▸ **Task goal**
Copy out the data that comes next, character for character, and leave the images aside.

▸ **Exercise inputs**
──────────

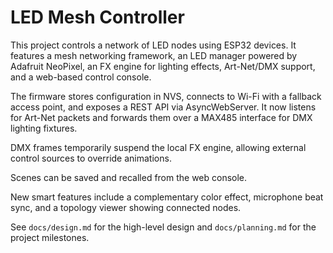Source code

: # LED Mesh Controller

This project controls a network of LED nodes using ESP32 devices. It features a mesh networking framework, an LED manager powered by Adafruit NeoPixel, an FX engine for lighting effects, Art-Net/DMX support, and a web-based control console.

The firmware stores configuration in NVS, connects to Wi-Fi with a fallback access point, and exposes a REST API via AsyncWebServer. It now listens for Art-Net packets and forwards them over a MAX485 interface for DMX lighting fixtures.

DMX frames temporarily suspend the local FX engine, allowing external control sources to override animations.

Scenes can be saved and recalled from the web console.

New smart features include a complementary color effect, microphone beat sync,
and a topology viewer showing connected nodes.

See `docs/design.md` for the high-level design and `docs/planning.md` for the project milestones.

──────────

▸ **Answer to the exercise**
Source code

: # LED Mesh Controller

This project controls a network of LED nodes using ESP32 devices. It features a mesh networking framework, an LED manager powered by Adafruit NeoPixel, an FX engine for lighting effects, Art-Net/DMX support, and a web-based control console.

The firmware stores configuration in NVS, connects to Wi-Fi with a fallback access point, and exposes a REST API via AsyncWebServer. It now listens for Art-Net packets and forwards them over a MAX485 interface for DMX lighting fixtures.

DMX frames temporarily suspend the local FX engine, allowing external control sources to override animations.

Scenes can be saved and recalled from the web console.

New smart features include a complementary color effect, microphone beat sync,
and a topology viewer showing connected nodes.

See `docs/design.md` for the high-level design and `docs/planning.md` for the project milestones.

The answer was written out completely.